» **To do**: With all pictures omitted, return verbatim the lines from the beginning of the records below through the line containing "The thing that".

» **Supplied data**:
┄┄┄┄┄┄┄┄┄┄
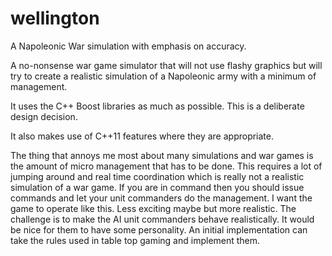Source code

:wellington
==========

A Napoleonic War simulation with emphasis on accuracy. 

A no-nonsense war game simulator that will not use flashy graphics but will try to create a realistic simulation of a Napoleonic army with a
minimum of management.

It uses the C++ Boost libraries as much as possible. This is a deliberate design decision.

It also makes use of C++11 features where they are appropriate.

The thing that annoys me most about many simulations and war games is the amount of micro management that has to be done.
This requires a lot of jumping around and real time coordination which is really not a realistic simulation of a war game. If
you are in command then you should issue commands and let your unit commanders do the management. I want the game to operate like
this. Less exciting maybe but more realistic. The challenge is to make the AI unit commanders behave realistically. It 
would be nice for them to have some personality. An initial implementation can take the rules used in table top gaming and 
implement them.
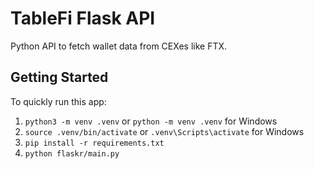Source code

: # TableFi Flask API

Python API to fetch wallet data from CEXes like FTX.

## Getting Started

To quickly run this app:

1. `python3 -m venv .venv` or `python -m venv .venv` for Windows
1. `source .venv/bin/activate` or `.venv\Scripts\activate` for Windows
1. `pip install -r requirements.txt`
1. `python flaskr/main.py`
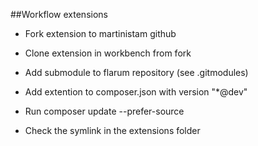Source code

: ##Workflow extensions

- Fork extension to martinistam github

- Clone extension in workbench from fork

- Add submodule to flarum repository (see .gitmodules)

- Add extention to composer.json with version "*@dev"

- Run composer update --prefer-source 

- Check the symlink in the extensions folder
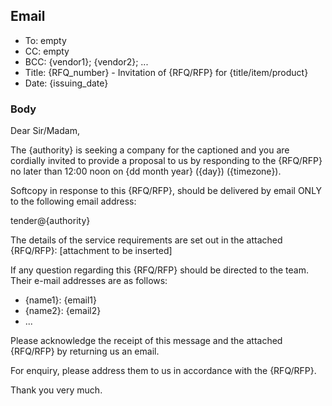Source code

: 
## Email

- To: empty
- CC: empty
- BCC: {vendor1}; {vendor2}; ...
- Title: {RFQ_number} - Invitation of {RFQ/RFP} for {title/item/product}
- Date: {issuing_date}

### Body
Dear Sir/Madam,


The {authority} is seeking a company for the captioned and you are cordially invited
to provide a proposal to us by responding to the {RFQ/RFP} no later than 12:00 noon on
{dd month year} ({day}) ({timezone}).



Softcopy in response to this {RFQ/RFP}, should be delivered by email ONLY to the
following email address:

tender@{authority}


The details of the service requirements are set out in the attached {RFQ/RFP}:
[attachment to be inserted]


If any question regarding this {RFQ/RFP} should be directed to the team.
Their e-mail addresses are as follows:
- {name1}: {email1}
- {name2}: {email2}
- ...


Please acknowledge the receipt of this message and the attached {RFQ/RFP} by
returning us an email.


For enquiry, please address them to us in accordance with the {RFQ/RFP}.


Thank you very much.
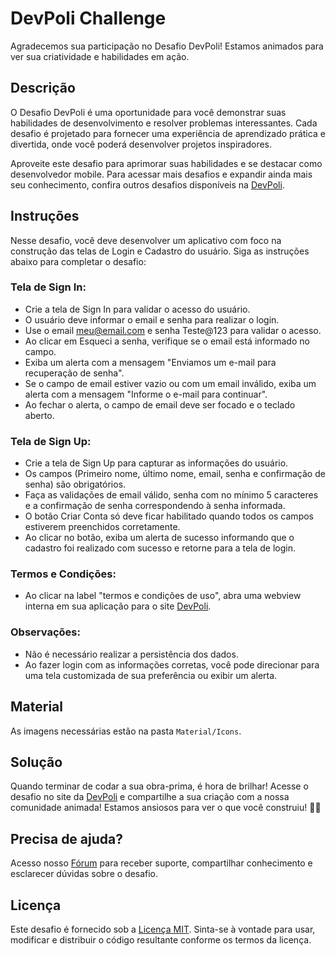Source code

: # DevPoli Challenge

Agradecemos sua participação no Desafio DevPoli! Estamos animados para ver sua criatividade e habilidades em ação.

## Descrição

O Desafio DevPoli é uma oportunidade para você demonstrar suas habilidades de desenvolvimento e resolver problemas interessantes. Cada desafio é projetado para fornecer uma experiência de aprendizado prática e divertida, onde você poderá desenvolver projetos inspiradores.

Aproveite este desafio para aprimorar suas habilidades e se destacar como desenvolvedor mobile. Para acessar mais desafios e expandir ainda mais seu conhecimento, confira outros desafios disponíveis na [DevPoli](https://devpoli.com/challenges).

## Instruções

Nesse desafio, você deve desenvolver um aplicativo com foco na construção das telas de Login e Cadastro do usuário. Siga as instruções abaixo para completar o desafio:

### Tela de Sign In:

- Crie a tela de Sign In para validar o acesso do usuário.
- O usuário deve informar o email e senha para realizar o login.
- Use o email meu@email.com e senha Teste@123 para validar o acesso.
- Ao clicar em Esqueci a senha, verifique se o email está informado no campo.
- Exiba um alerta com a mensagem "Enviamos um e-mail para recuperação de senha".
- Se o campo de email estiver vazio ou com um email inválido, exiba um alerta com a mensagem "Informe o e-mail para continuar".
- Ao fechar o alerta, o campo de email deve ser focado e o teclado aberto.

### Tela de Sign Up:

- Crie a tela de Sign Up para capturar as informações do usuário.
- Os campos (Primeiro nome, último nome, email, senha e confirmação de senha) são obrigatórios.
- Faça as validações de email válido, senha com no mínimo 5 caracteres e a confirmação de senha correspondendo à senha informada.
- O botão Criar Conta só deve ficar habilitado quando todos os campos estiverem preenchidos corretamente.
- Ao clicar no botão, exiba um alerta de sucesso informando que o cadastro foi realizado com sucesso e retorne para a tela de login.

### Termos e Condições:

- Ao clicar na label "termos e condições de uso", abra uma webview interna em sua aplicação para o site [DevPoli](https://devpoli.com).

### Observações:

- Não é necessário realizar a persistência dos dados.
- Ao fazer login com as informações corretas, você pode direcionar para uma tela customizada de sua preferência ou exibir um alerta.
    
## Material

As imagens necessárias estão na pasta `Material/Icons`.

## Solução

Quando terminar de codar a sua obra-prima, é hora de brilhar! Acesse o desafio no site da [DevPoli](https://devpoli.com/challenges) e compartilhe a sua criação com a nossa comunidade animada! Estamos ansiosos para ver o que você construiu! 🚀😄

## Precisa de ajuda?

Acesso nosso [Fórum](https://devpoli.com/forum/devpoli-challenge) para receber suporte, compartilhar conhecimento e esclarecer dúvidas sobre o desafio.


## Licença

Este desafio é fornecido sob a [Licença MIT](https://opensource.org/licenses/MIT). Sinta-se à vontade para usar, modificar e distribuir o código resultante conforme os termos da licença.
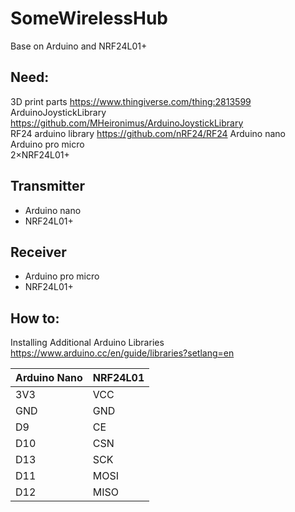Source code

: # SomeWirelessHub
Base on Arduino and NRF24L01+  

## Need:
3D print parts https://www.thingiverse.com/thing:2813599  
ArduinoJoystickLibrary https://github.com/MHeironimus/ArduinoJoystickLibrary  
RF24 arduino library https://github.com/nRF24/RF24
Arduino nano  
Arduino pro micro  
2×NRF24L01+  


## Transmitter  
* Arduino nano
* NRF24L01+



## Receiver  
* Arduino pro micro
* NRF24L01+

## How to:
Installing Additional Arduino Libraries https://www.arduino.cc/en/guide/libraries?setlang=en  

|  Arduino  Nano | NRF24L01  |
|  ----  | ----  |
| 3V3  | VCC |
| GND  | GND |
| D9 | CE |
| D10 | CSN |
| D13 | SCK |
| D11 | MOSI |
| D12 | MISO |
┄┄┄┄┄┄┄┄┄┄
» **Response to the exercise**:
Source code

:wellington
==========

A Napoleonic War simulation with emphasis on accuracy. 

A no-nonsense war game simulator that will not use flashy graphics but will try to create a realistic simulation of a Napoleonic army with a
minimum of management.

It uses the C++ Boost libraries as much as possible. This is a deliberate design decision.

It also makes use of C++11 features where they are appropriate.

The thing that annoys me most about many simulations and war games is the amount of micro management that has to be done.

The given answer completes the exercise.